A diciotto anni incontra Adrian, un uomo che sembra diverso dagli altri. Non la vuole per il suo corpo, non la compra, non la consuma. Le offre qualcosa che somiglia a una via d'uscita, un'agenzia che non è prostituzione, non proprio. È qualcosa di più complesso, più ambiguo, più remunerativo. Ricatti, minacce, informazioni rubate. Nora diventa una pedina preziosa, una ragazza che sa leggere le persone, che sa entrare nelle loro vite senza farsi notare.
Finché un giorno le viene affidato un incarico diverso dagli altri: avvicinare una ragazza della sua età, scoprire cosa sta costruendo, rubare il suo progetto.

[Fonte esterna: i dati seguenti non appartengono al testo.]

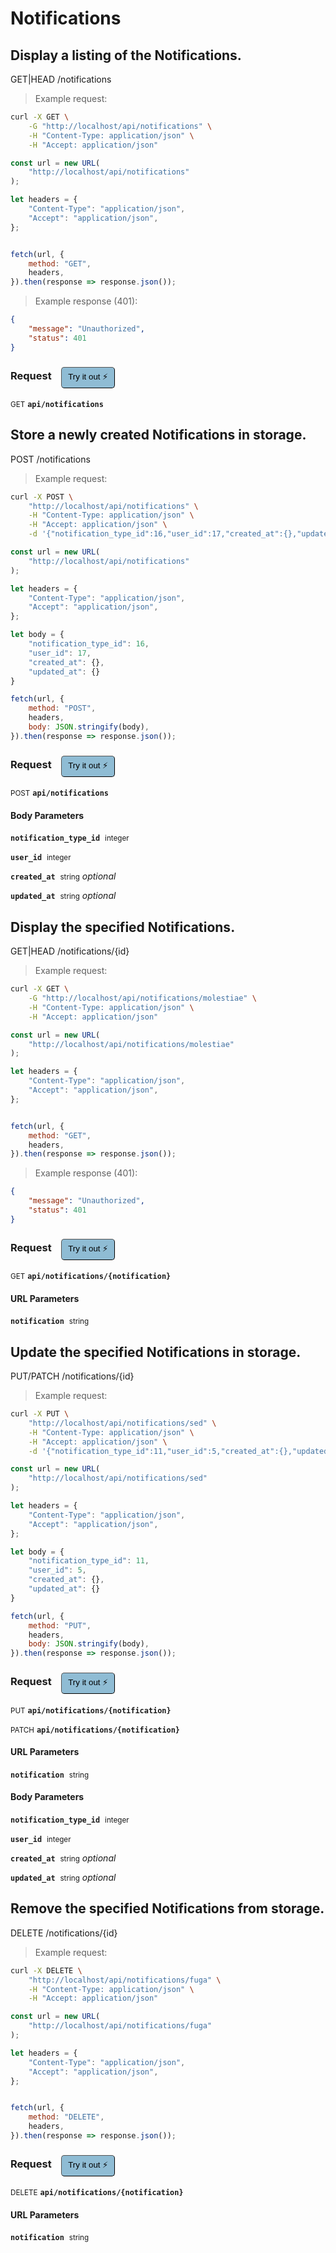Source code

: # Notifications


## Display a listing of the Notifications.


GET|HEAD /notifications

> Example request:

```bash
curl -X GET \
    -G "http://localhost/api/notifications" \
    -H "Content-Type: application/json" \
    -H "Accept: application/json"
```

```javascript
const url = new URL(
    "http://localhost/api/notifications"
);

let headers = {
    "Content-Type": "application/json",
    "Accept": "application/json",
};


fetch(url, {
    method: "GET",
    headers,
}).then(response => response.json());
```


> Example response (401):

```json
{
    "message": "Unauthorized",
    "status": 401
}
```
<div id="execution-results-GETapi-notifications" hidden>
    <blockquote>Received response<span id="execution-response-status-GETapi-notifications"></span>:</blockquote>
    <pre class="json"><code id="execution-response-content-GETapi-notifications"></code></pre>
</div>
<div id="execution-error-GETapi-notifications" hidden>
    <blockquote>Request failed with error:</blockquote>
    <pre><code id="execution-error-message-GETapi-notifications"></code></pre>
</div>
<form id="form-GETapi-notifications" data-method="GET" data-path="api/notifications" data-authed="0" data-hasfiles="0" data-headers='{"Content-Type":"application\/json","Accept":"application\/json"}' onsubmit="event.preventDefault(); executeTryOut('GETapi-notifications', this);">
<h3>
    Request&nbsp;&nbsp;&nbsp;
        <button type="button" style="background-color: #8fbcd4; padding: 5px 10px; border-radius: 5px; border-width: thin;" id="btn-tryout-GETapi-notifications" onclick="tryItOut('GETapi-notifications');">Try it out ⚡</button>
    <button type="button" style="background-color: #c97a7e; padding: 5px 10px; border-radius: 5px; border-width: thin;" id="btn-canceltryout-GETapi-notifications" onclick="cancelTryOut('GETapi-notifications');" hidden>Cancel</button>&nbsp;&nbsp;
    <button type="submit" style="background-color: #6ac174; padding: 5px 10px; border-radius: 5px; border-width: thin;" id="btn-executetryout-GETapi-notifications" hidden>Send Request 💥</button>
    </h3>
<p>
<small class="badge badge-green">GET</small>
 <b><code>api/notifications</code></b>
</p>
</form>


## Store a newly created Notifications in storage.


POST /notifications

> Example request:

```bash
curl -X POST \
    "http://localhost/api/notifications" \
    -H "Content-Type: application/json" \
    -H "Accept: application/json" \
    -d '{"notification_type_id":16,"user_id":17,"created_at":{},"updated_at":{}}'

```

```javascript
const url = new URL(
    "http://localhost/api/notifications"
);

let headers = {
    "Content-Type": "application/json",
    "Accept": "application/json",
};

let body = {
    "notification_type_id": 16,
    "user_id": 17,
    "created_at": {},
    "updated_at": {}
}

fetch(url, {
    method: "POST",
    headers,
    body: JSON.stringify(body),
}).then(response => response.json());
```


<div id="execution-results-POSTapi-notifications" hidden>
    <blockquote>Received response<span id="execution-response-status-POSTapi-notifications"></span>:</blockquote>
    <pre class="json"><code id="execution-response-content-POSTapi-notifications"></code></pre>
</div>
<div id="execution-error-POSTapi-notifications" hidden>
    <blockquote>Request failed with error:</blockquote>
    <pre><code id="execution-error-message-POSTapi-notifications"></code></pre>
</div>
<form id="form-POSTapi-notifications" data-method="POST" data-path="api/notifications" data-authed="0" data-hasfiles="0" data-headers='{"Content-Type":"application\/json","Accept":"application\/json"}' onsubmit="event.preventDefault(); executeTryOut('POSTapi-notifications', this);">
<h3>
    Request&nbsp;&nbsp;&nbsp;
        <button type="button" style="background-color: #8fbcd4; padding: 5px 10px; border-radius: 5px; border-width: thin;" id="btn-tryout-POSTapi-notifications" onclick="tryItOut('POSTapi-notifications');">Try it out ⚡</button>
    <button type="button" style="background-color: #c97a7e; padding: 5px 10px; border-radius: 5px; border-width: thin;" id="btn-canceltryout-POSTapi-notifications" onclick="cancelTryOut('POSTapi-notifications');" hidden>Cancel</button>&nbsp;&nbsp;
    <button type="submit" style="background-color: #6ac174; padding: 5px 10px; border-radius: 5px; border-width: thin;" id="btn-executetryout-POSTapi-notifications" hidden>Send Request 💥</button>
    </h3>
<p>
<small class="badge badge-black">POST</small>
 <b><code>api/notifications</code></b>
</p>
<h4 class="fancy-heading-panel"><b>Body Parameters</b></h4>
<p>
<b><code>notification_type_id</code></b>&nbsp;&nbsp;<small>integer</small>  &nbsp;
<input type="number" name="notification_type_id" data-endpoint="POSTapi-notifications" data-component="body" required  hidden>
<br>
</p>
<p>
<b><code>user_id</code></b>&nbsp;&nbsp;<small>integer</small>  &nbsp;
<input type="number" name="user_id" data-endpoint="POSTapi-notifications" data-component="body" required  hidden>
<br>
</p>
<p>
<b><code>created_at</code></b>&nbsp;&nbsp;<small>string</small>     <i>optional</i> &nbsp;
<input type="text" name="created_at" data-endpoint="POSTapi-notifications" data-component="body"  hidden>
<br>
</p>
<p>
<b><code>updated_at</code></b>&nbsp;&nbsp;<small>string</small>     <i>optional</i> &nbsp;
<input type="text" name="updated_at" data-endpoint="POSTapi-notifications" data-component="body"  hidden>
<br>
</p>

</form>


## Display the specified Notifications.


GET|HEAD /notifications/{id}

> Example request:

```bash
curl -X GET \
    -G "http://localhost/api/notifications/molestiae" \
    -H "Content-Type: application/json" \
    -H "Accept: application/json"
```

```javascript
const url = new URL(
    "http://localhost/api/notifications/molestiae"
);

let headers = {
    "Content-Type": "application/json",
    "Accept": "application/json",
};


fetch(url, {
    method: "GET",
    headers,
}).then(response => response.json());
```


> Example response (401):

```json
{
    "message": "Unauthorized",
    "status": 401
}
```
<div id="execution-results-GETapi-notifications--notification-" hidden>
    <blockquote>Received response<span id="execution-response-status-GETapi-notifications--notification-"></span>:</blockquote>
    <pre class="json"><code id="execution-response-content-GETapi-notifications--notification-"></code></pre>
</div>
<div id="execution-error-GETapi-notifications--notification-" hidden>
    <blockquote>Request failed with error:</blockquote>
    <pre><code id="execution-error-message-GETapi-notifications--notification-"></code></pre>
</div>
<form id="form-GETapi-notifications--notification-" data-method="GET" data-path="api/notifications/{notification}" data-authed="0" data-hasfiles="0" data-headers='{"Content-Type":"application\/json","Accept":"application\/json"}' onsubmit="event.preventDefault(); executeTryOut('GETapi-notifications--notification-', this);">
<h3>
    Request&nbsp;&nbsp;&nbsp;
        <button type="button" style="background-color: #8fbcd4; padding: 5px 10px; border-radius: 5px; border-width: thin;" id="btn-tryout-GETapi-notifications--notification-" onclick="tryItOut('GETapi-notifications--notification-');">Try it out ⚡</button>
    <button type="button" style="background-color: #c97a7e; padding: 5px 10px; border-radius: 5px; border-width: thin;" id="btn-canceltryout-GETapi-notifications--notification-" onclick="cancelTryOut('GETapi-notifications--notification-');" hidden>Cancel</button>&nbsp;&nbsp;
    <button type="submit" style="background-color: #6ac174; padding: 5px 10px; border-radius: 5px; border-width: thin;" id="btn-executetryout-GETapi-notifications--notification-" hidden>Send Request 💥</button>
    </h3>
<p>
<small class="badge badge-green">GET</small>
 <b><code>api/notifications/{notification}</code></b>
</p>
<h4 class="fancy-heading-panel"><b>URL Parameters</b></h4>
<p>
<b><code>notification</code></b>&nbsp;&nbsp;<small>string</small>  &nbsp;
<input type="text" name="notification" data-endpoint="GETapi-notifications--notification-" data-component="url" required  hidden>
<br>
</p>
</form>


## Update the specified Notifications in storage.


PUT/PATCH /notifications/{id}

> Example request:

```bash
curl -X PUT \
    "http://localhost/api/notifications/sed" \
    -H "Content-Type: application/json" \
    -H "Accept: application/json" \
    -d '{"notification_type_id":11,"user_id":5,"created_at":{},"updated_at":{}}'

```

```javascript
const url = new URL(
    "http://localhost/api/notifications/sed"
);

let headers = {
    "Content-Type": "application/json",
    "Accept": "application/json",
};

let body = {
    "notification_type_id": 11,
    "user_id": 5,
    "created_at": {},
    "updated_at": {}
}

fetch(url, {
    method: "PUT",
    headers,
    body: JSON.stringify(body),
}).then(response => response.json());
```


<div id="execution-results-PUTapi-notifications--notification-" hidden>
    <blockquote>Received response<span id="execution-response-status-PUTapi-notifications--notification-"></span>:</blockquote>
    <pre class="json"><code id="execution-response-content-PUTapi-notifications--notification-"></code></pre>
</div>
<div id="execution-error-PUTapi-notifications--notification-" hidden>
    <blockquote>Request failed with error:</blockquote>
    <pre><code id="execution-error-message-PUTapi-notifications--notification-"></code></pre>
</div>
<form id="form-PUTapi-notifications--notification-" data-method="PUT" data-path="api/notifications/{notification}" data-authed="0" data-hasfiles="0" data-headers='{"Content-Type":"application\/json","Accept":"application\/json"}' onsubmit="event.preventDefault(); executeTryOut('PUTapi-notifications--notification-', this);">
<h3>
    Request&nbsp;&nbsp;&nbsp;
        <button type="button" style="background-color: #8fbcd4; padding: 5px 10px; border-radius: 5px; border-width: thin;" id="btn-tryout-PUTapi-notifications--notification-" onclick="tryItOut('PUTapi-notifications--notification-');">Try it out ⚡</button>
    <button type="button" style="background-color: #c97a7e; padding: 5px 10px; border-radius: 5px; border-width: thin;" id="btn-canceltryout-PUTapi-notifications--notification-" onclick="cancelTryOut('PUTapi-notifications--notification-');" hidden>Cancel</button>&nbsp;&nbsp;
    <button type="submit" style="background-color: #6ac174; padding: 5px 10px; border-radius: 5px; border-width: thin;" id="btn-executetryout-PUTapi-notifications--notification-" hidden>Send Request 💥</button>
    </h3>
<p>
<small class="badge badge-darkblue">PUT</small>
 <b><code>api/notifications/{notification}</code></b>
</p>
<p>
<small class="badge badge-purple">PATCH</small>
 <b><code>api/notifications/{notification}</code></b>
</p>
<h4 class="fancy-heading-panel"><b>URL Parameters</b></h4>
<p>
<b><code>notification</code></b>&nbsp;&nbsp;<small>string</small>  &nbsp;
<input type="text" name="notification" data-endpoint="PUTapi-notifications--notification-" data-component="url" required  hidden>
<br>
</p>
<h4 class="fancy-heading-panel"><b>Body Parameters</b></h4>
<p>
<b><code>notification_type_id</code></b>&nbsp;&nbsp;<small>integer</small>  &nbsp;
<input type="number" name="notification_type_id" data-endpoint="PUTapi-notifications--notification-" data-component="body" required  hidden>
<br>
</p>
<p>
<b><code>user_id</code></b>&nbsp;&nbsp;<small>integer</small>  &nbsp;
<input type="number" name="user_id" data-endpoint="PUTapi-notifications--notification-" data-component="body" required  hidden>
<br>
</p>
<p>
<b><code>created_at</code></b>&nbsp;&nbsp;<small>string</small>     <i>optional</i> &nbsp;
<input type="text" name="created_at" data-endpoint="PUTapi-notifications--notification-" data-component="body"  hidden>
<br>
</p>
<p>
<b><code>updated_at</code></b>&nbsp;&nbsp;<small>string</small>     <i>optional</i> &nbsp;
<input type="text" name="updated_at" data-endpoint="PUTapi-notifications--notification-" data-component="body"  hidden>
<br>
</p>

</form>


## Remove the specified Notifications from storage.


DELETE /notifications/{id}

> Example request:

```bash
curl -X DELETE \
    "http://localhost/api/notifications/fuga" \
    -H "Content-Type: application/json" \
    -H "Accept: application/json"
```

```javascript
const url = new URL(
    "http://localhost/api/notifications/fuga"
);

let headers = {
    "Content-Type": "application/json",
    "Accept": "application/json",
};


fetch(url, {
    method: "DELETE",
    headers,
}).then(response => response.json());
```


<div id="execution-results-DELETEapi-notifications--notification-" hidden>
    <blockquote>Received response<span id="execution-response-status-DELETEapi-notifications--notification-"></span>:</blockquote>
    <pre class="json"><code id="execution-response-content-DELETEapi-notifications--notification-"></code></pre>
</div>
<div id="execution-error-DELETEapi-notifications--notification-" hidden>
    <blockquote>Request failed with error:</blockquote>
    <pre><code id="execution-error-message-DELETEapi-notifications--notification-"></code></pre>
</div>
<form id="form-DELETEapi-notifications--notification-" data-method="DELETE" data-path="api/notifications/{notification}" data-authed="0" data-hasfiles="0" data-headers='{"Content-Type":"application\/json","Accept":"application\/json"}' onsubmit="event.preventDefault(); executeTryOut('DELETEapi-notifications--notification-', this);">
<h3>
    Request&nbsp;&nbsp;&nbsp;
        <button type="button" style="background-color: #8fbcd4; padding: 5px 10px; border-radius: 5px; border-width: thin;" id="btn-tryout-DELETEapi-notifications--notification-" onclick="tryItOut('DELETEapi-notifications--notification-');">Try it out ⚡</button>
    <button type="button" style="background-color: #c97a7e; padding: 5px 10px; border-radius: 5px; border-width: thin;" id="btn-canceltryout-DELETEapi-notifications--notification-" onclick="cancelTryOut('DELETEapi-notifications--notification-');" hidden>Cancel</button>&nbsp;&nbsp;
    <button type="submit" style="background-color: #6ac174; padding: 5px 10px; border-radius: 5px; border-width: thin;" id="btn-executetryout-DELETEapi-notifications--notification-" hidden>Send Request 💥</button>
    </h3>
<p>
<small class="badge badge-red">DELETE</small>
 <b><code>api/notifications/{notification}</code></b>
</p>
<h4 class="fancy-heading-panel"><b>URL Parameters</b></h4>
<p>
<b><code>notification</code></b>&nbsp;&nbsp;<small>string</small>  &nbsp;
<input type="text" name="notification" data-endpoint="DELETEapi-notifications--notification-" data-component="url" required  hidden>
<br>
</p>
</form>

Un compito semplice, in apparenza. Ma June Carter non è come gli uomini che Nora ha sempre incontrato. Non è un bersaglio, non è un cliente, non è un nome su un foglio. È una ragazza che vive nel mondo che Nora non ha mai avuto, un mondo fatto di università, progetti, futuro.
E qualcosa, dentro Nora, si sposta.
Il denaro smette di essere l'unico motivo.
L'incarico smette di essere un incarico.
E dieci milioni di dollari, la cifra che dovrebbe convincere chiunque a tradire June, iniziano a perdere peso, valore, senso.
Perché, alla fine, quanto valgono davvero dieci milioni, quando l'unica cosa che vuoi non ha prezzo?